Content starts
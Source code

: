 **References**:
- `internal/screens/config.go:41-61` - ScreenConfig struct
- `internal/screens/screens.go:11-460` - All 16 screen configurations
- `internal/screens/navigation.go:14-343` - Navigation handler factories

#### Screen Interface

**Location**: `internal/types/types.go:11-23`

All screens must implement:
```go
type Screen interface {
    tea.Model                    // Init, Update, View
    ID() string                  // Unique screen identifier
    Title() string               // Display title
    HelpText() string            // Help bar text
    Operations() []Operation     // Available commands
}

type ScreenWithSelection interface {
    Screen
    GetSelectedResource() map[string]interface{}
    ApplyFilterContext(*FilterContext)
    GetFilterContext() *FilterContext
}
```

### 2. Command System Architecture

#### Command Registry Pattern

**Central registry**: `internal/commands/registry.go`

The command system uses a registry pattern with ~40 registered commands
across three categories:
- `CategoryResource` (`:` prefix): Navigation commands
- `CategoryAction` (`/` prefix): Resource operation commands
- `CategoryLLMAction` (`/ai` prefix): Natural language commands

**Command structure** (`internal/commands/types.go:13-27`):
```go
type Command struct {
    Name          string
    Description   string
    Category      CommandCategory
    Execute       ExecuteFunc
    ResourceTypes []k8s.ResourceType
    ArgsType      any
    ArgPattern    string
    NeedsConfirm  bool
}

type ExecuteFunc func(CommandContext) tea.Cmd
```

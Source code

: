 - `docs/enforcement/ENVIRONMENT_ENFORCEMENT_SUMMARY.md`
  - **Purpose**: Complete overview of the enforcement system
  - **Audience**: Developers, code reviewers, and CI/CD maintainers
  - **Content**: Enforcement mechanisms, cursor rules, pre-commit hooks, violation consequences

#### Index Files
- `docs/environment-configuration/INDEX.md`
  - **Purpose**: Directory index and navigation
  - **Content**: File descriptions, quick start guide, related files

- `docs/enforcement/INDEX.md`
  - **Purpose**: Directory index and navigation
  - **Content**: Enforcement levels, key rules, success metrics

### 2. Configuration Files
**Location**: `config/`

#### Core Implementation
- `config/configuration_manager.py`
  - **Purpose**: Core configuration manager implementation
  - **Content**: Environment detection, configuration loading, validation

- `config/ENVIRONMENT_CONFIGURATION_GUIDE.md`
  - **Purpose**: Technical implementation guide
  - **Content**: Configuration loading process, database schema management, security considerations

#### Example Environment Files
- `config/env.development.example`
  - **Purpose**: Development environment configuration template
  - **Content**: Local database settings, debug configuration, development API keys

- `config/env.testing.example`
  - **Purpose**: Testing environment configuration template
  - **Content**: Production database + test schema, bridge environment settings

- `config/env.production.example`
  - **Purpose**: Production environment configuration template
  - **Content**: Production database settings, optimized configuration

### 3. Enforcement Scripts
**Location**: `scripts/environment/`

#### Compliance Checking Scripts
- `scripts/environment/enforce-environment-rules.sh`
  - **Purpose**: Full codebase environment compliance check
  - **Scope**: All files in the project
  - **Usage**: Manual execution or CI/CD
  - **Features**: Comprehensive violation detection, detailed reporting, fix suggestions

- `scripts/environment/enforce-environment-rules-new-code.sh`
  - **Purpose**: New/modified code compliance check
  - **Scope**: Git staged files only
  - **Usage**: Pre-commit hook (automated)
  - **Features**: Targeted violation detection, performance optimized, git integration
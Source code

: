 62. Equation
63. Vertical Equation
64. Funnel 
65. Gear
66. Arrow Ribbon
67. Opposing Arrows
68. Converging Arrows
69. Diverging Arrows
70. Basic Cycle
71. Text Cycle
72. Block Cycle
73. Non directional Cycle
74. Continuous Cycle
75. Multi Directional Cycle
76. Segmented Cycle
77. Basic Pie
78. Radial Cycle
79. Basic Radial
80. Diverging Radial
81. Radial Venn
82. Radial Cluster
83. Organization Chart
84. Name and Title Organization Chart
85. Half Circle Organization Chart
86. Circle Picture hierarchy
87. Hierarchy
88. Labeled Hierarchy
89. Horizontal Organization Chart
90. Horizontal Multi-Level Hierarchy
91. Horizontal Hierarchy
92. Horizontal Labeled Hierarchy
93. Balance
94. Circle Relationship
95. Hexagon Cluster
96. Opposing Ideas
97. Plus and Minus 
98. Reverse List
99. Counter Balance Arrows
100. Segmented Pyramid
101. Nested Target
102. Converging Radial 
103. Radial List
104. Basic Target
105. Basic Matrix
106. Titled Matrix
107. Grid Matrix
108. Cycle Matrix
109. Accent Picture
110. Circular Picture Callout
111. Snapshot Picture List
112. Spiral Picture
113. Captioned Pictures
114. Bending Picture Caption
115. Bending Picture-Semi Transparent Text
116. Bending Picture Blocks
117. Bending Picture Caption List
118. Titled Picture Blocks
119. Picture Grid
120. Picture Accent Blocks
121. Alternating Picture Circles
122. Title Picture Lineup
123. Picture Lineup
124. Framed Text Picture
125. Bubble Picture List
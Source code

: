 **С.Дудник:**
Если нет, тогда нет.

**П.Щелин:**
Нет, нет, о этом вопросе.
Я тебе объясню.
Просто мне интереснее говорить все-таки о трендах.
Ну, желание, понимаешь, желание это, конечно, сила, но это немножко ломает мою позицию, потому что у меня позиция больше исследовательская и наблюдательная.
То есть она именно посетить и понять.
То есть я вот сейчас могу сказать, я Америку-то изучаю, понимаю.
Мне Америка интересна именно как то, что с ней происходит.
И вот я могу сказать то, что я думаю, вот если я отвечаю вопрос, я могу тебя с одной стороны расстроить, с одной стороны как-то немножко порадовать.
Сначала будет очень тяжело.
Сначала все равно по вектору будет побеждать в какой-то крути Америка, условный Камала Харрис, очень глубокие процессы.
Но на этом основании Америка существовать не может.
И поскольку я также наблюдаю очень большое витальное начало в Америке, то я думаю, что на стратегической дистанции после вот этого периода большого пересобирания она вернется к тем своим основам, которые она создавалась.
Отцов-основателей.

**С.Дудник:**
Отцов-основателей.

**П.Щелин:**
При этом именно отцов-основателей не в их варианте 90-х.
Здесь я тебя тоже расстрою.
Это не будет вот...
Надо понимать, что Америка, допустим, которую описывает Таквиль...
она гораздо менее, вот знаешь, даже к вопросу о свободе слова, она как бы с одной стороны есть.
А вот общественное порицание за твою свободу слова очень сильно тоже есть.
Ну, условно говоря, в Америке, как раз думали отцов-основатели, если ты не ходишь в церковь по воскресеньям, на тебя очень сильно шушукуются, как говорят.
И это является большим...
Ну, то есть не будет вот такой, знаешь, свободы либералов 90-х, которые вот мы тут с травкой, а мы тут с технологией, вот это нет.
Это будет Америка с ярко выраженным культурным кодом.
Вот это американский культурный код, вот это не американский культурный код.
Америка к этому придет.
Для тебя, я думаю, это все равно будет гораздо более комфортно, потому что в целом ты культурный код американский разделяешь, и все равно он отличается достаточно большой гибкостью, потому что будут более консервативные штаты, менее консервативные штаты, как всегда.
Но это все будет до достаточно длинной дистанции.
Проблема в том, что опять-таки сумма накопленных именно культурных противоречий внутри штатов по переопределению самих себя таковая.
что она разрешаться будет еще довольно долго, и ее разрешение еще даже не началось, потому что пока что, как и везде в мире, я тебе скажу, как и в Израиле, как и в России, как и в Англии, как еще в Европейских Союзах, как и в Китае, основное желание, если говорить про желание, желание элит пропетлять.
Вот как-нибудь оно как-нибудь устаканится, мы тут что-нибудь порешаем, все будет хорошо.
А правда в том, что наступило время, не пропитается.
Content ends
**Problem description:**
A verbatim output of all the data above is needed.

**Result of this task:**
Source code

: **References**:
- `internal/screens/config.go:41-61` - ScreenConfig struct
- `internal/screens/screens.go:11-460` - All 16 screen configurations
- `internal/screens/navigation.go:14-343` - Navigation handler factories

#### Screen Interface

**Location**: `internal/types/types.go:11-23`

All screens must implement:
```go
type Screen interface {
    tea.Model                    // Init, Update, View
    ID() string                  // Unique screen identifier
    Title() string               // Display title
    HelpText() string            // Help bar text
    Operations() []Operation     // Available commands
}

type ScreenWithSelection interface {
    Screen
    GetSelectedResource() map[string]interface{}
    ApplyFilterContext(*FilterContext)
    GetFilterContext() *FilterContext
}
```

### 2. Command System Architecture

#### Command Registry Pattern

**Central registry**: `internal/commands/registry.go`

The command system uses a registry pattern with ~40 registered commands
across three categories:
- `CategoryResource` (`:` prefix): Navigation commands
- `CategoryAction` (`/` prefix): Resource operation commands
- `CategoryLLMAction` (`/ai` prefix): Natural language commands

**Command structure** (`internal/commands/types.go:13-27`):
```go
type Command struct {
    Name          string
    Description   string
    Category      CommandCategory
    Execute       ExecuteFunc
    ResourceTypes []k8s.ResourceType
    ArgsType      any
    ArgPattern    string
    NeedsConfirm  bool
}

type ExecuteFunc func(CommandContext) tea.Cmd
```

Source code

: - `docs/enforcement/ENVIRONMENT_ENFORCEMENT_SUMMARY.md`
  - **Purpose**: Complete overview of the enforcement system
  - **Audience**: Developers, code reviewers, and CI/CD maintainers
  - **Content**: Enforcement mechanisms, cursor rules, pre-commit hooks, violation consequences

#### Index Files
- `docs/environment-configuration/INDEX.md`
  - **Purpose**: Directory index and navigation
  - **Content**: File descriptions, quick start guide, related files

- `docs/enforcement/INDEX.md`
  - **Purpose**: Directory index and navigation
  - **Content**: Enforcement levels, key rules, success metrics

### 2. Configuration Files
**Location**: `config/`

#### Core Implementation
- `config/configuration_manager.py`
  - **Purpose**: Core configuration manager implementation
  - **Content**: Environment detection, configuration loading, validation

- `config/ENVIRONMENT_CONFIGURATION_GUIDE.md`
  - **Purpose**: Technical implementation guide
  - **Content**: Configuration loading process, database schema management, security considerations

#### Example Environment Files
- `config/env.development.example`
  - **Purpose**: Development environment configuration template
  - **Content**: Local database settings, debug configuration, development API keys

- `config/env.testing.example`
  - **Purpose**: Testing environment configuration template
  - **Content**: Production database + test schema, bridge environment settings

- `config/env.production.example`
  - **Purpose**: Production environment configuration template
  - **Content**: Production database settings, optimized configuration

### 3. Enforcement Scripts
**Location**: `scripts/environment/`

#### Compliance Checking Scripts
- `scripts/environment/enforce-environment-rules.sh`
  - **Purpose**: Full codebase environment compliance check
  - **Scope**: All files in the project
  - **Usage**: Manual execution or CI/CD
  - **Features**: Comprehensive violation detection, detailed reporting, fix suggestions

- `scripts/environment/enforce-environment-rules-new-code.sh`
  - **Purpose**: New/modified code compliance check
  - **Scope**: Git staged files only
  - **Usage**: Pre-commit hook (automated)
  - **Features**: Targeted violation detection, performance optimized, git integration
Source code

: 62. Equation
63. Vertical Equation
64. Funnel 
65. Gear
66. Arrow Ribbon
67. Opposing Arrows
68. Converging Arrows
69. Diverging Arrows
70. Basic Cycle
71. Text Cycle
72. Block Cycle
73. Non directional Cycle
74. Continuous Cycle
75. Multi Directional Cycle
76. Segmented Cycle
77. Basic Pie
78. Radial Cycle
79. Basic Radial
80. Diverging Radial
81. Radial Venn
82. Radial Cluster
83. Organization Chart
84. Name and Title Organization Chart
85. Half Circle Organization Chart
86. Circle Picture hierarchy
87. Hierarchy
88. Labeled Hierarchy
89. Horizontal Organization Chart
90. Horizontal Multi-Level Hierarchy
91. Horizontal Hierarchy
92. Horizontal Labeled Hierarchy
93. Balance
94. Circle Relationship
95. Hexagon Cluster
96. Opposing Ideas
97. Plus and Minus 
98. Reverse List
99. Counter Balance Arrows
100. Segmented Pyramid
101. Nested Target
102. Converging Radial 
103. Radial List
104. Basic Target
105. Basic Matrix
106. Titled Matrix
107. Grid Matrix
108. Cycle Matrix
109. Accent Picture
110. Circular Picture Callout
111. Snapshot Picture List
112. Spiral Picture
113. Captioned Pictures
114. Bending Picture Caption
115. Bending Picture-Semi Transparent Text
116. Bending Picture Blocks
117. Bending Picture Caption List
118. Titled Picture Blocks
119. Picture Grid
120. Picture Accent Blocks
121. Alternating Picture Circles
122. Title Picture Lineup
123. Picture Lineup
124. Framed Text Picture
125. Bubble Picture List
Source code

: **С.Дудник:**
Если нет, тогда нет.

**П.Щелин:**
Нет, нет, о этом вопросе.
Я тебе объясню.
Просто мне интереснее говорить все-таки о трендах.
Ну, желание, понимаешь, желание это, конечно, сила, но это немножко ломает мою позицию, потому что у меня позиция больше исследовательская и наблюдательная.
То есть она именно посетить и понять.
То есть я вот сейчас могу сказать, я Америку-то изучаю, понимаю.
Мне Америка интересна именно как то, что с ней происходит.
И вот я могу сказать то, что я думаю, вот если я отвечаю вопрос, я могу тебя с одной стороны расстроить, с одной стороны как-то немножко порадовать.
Сначала будет очень тяжело.
Сначала все равно по вектору будет побеждать в какой-то крути Америка, условный Камала Харрис, очень глубокие процессы.
Но на этом основании Америка существовать не может.
И поскольку я также наблюдаю очень большое витальное начало в Америке, то я думаю, что на стратегической дистанции после вот этого периода большого пересобирания она вернется к тем своим основам, которые она создавалась.
Отцов-основателей.

**С.Дудник:**
Отцов-основателей.

**П.Щелин:**
При этом именно отцов-основателей не в их варианте 90-х.
Здесь я тебя тоже расстрою.
Это не будет вот...
Надо понимать, что Америка, допустим, которую описывает Таквиль...
она гораздо менее, вот знаешь, даже к вопросу о свободе слова, она как бы с одной стороны есть.
А вот общественное порицание за твою свободу слова очень сильно тоже есть.
Ну, условно говоря, в Америке, как раз думали отцов-основатели, если ты не ходишь в церковь по воскресеньям, на тебя очень сильно шушукуются, как говорят.
И это является большим...
Ну, то есть не будет вот такой, знаешь, свободы либералов 90-х, которые вот мы тут с травкой, а мы тут с технологией, вот это нет.
Это будет Америка с ярко выраженным культурным кодом.
Вот это американский культурный код, вот это не американский культурный код.
Америка к этому придет.
Для тебя, я думаю, это все равно будет гораздо более комфортно, потому что в целом ты культурный код американский разделяешь, и все равно он отличается достаточно большой гибкостью, потому что будут более консервативные штаты, менее консервативные штаты, как всегда.
Но это все будет до достаточно длинной дистанции.
Проблема в том, что опять-таки сумма накопленных именно культурных противоречий внутри штатов по переопределению самих себя таковая.
что она разрешаться будет еще довольно долго, и ее разрешение еще даже не началось, потому что пока что, как и везде в мире, я тебе скажу, как и в Израиле, как и в России, как и в Англии, как еще в Европейских Союзах, как и в Китае, основное желание, если говорить про желание, желание элит пропетлять.
Вот как-нибудь оно как-нибудь устаканится, мы тут что-нибудь порешаем, все будет хорошо.
А правда в том, что наступило время, не пропитается.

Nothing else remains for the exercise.